Good Control Starts With Sound Policies and Processes
What exactly makes for solid and reliable internal controls? It starts with having sound policies and processes in place to handle purchase orders and invoices, continuing all the way through to leveraging state-of-the-art technology as a means of digitizing and automating the entire purchase-to-pay workflow. Having an intelligent platform in place that streamlines invoice capture, review, approval, and payment in one place will translate into fewer openings for bad actors to control and pull off any attack.
As previously mentioned, the security starts right at the beginning of the payments process with capture and review; key waypoints to thwart fraud attempts. For example, its a good idea for all invoices to be entered into a single system straightaway, regardless of what format they arrive. If a business still receives a lot of paper invoices or as email attachments, they should without exception be digitized and transformed into structured data quickly and consistently. The reason? Having a single ground truth for the AP workflow provides visibility from the start.

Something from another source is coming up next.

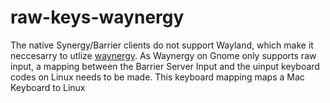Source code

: # raw-keys-waynergy
The native Synergy/Barrier clients do not support Wayland, which make it neccesarry to utlize [waynergy](https://github.com/r-c-f/waynergy). As Waynergy on Gnome only supports raw input, a mapping between the Barrier Server Input and the uinput keyboard codes on Linux needs to be made.
This keyboard mapping maps a Mac Keyboard to Linux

Once in the system, a three-way matching control process can weed out errors and detect intentional fraud attempts. Simply put, does your AP team know if the items listed on an invoice match the items listed in the related purchase order and also match the goods or services actually received? Perhaps that invoice for 100 widgets or a new software license for 25 users is inflated, either in price or quantity. An automated system that puts each incoming document through rigorous matching will quickly identify erroneous data.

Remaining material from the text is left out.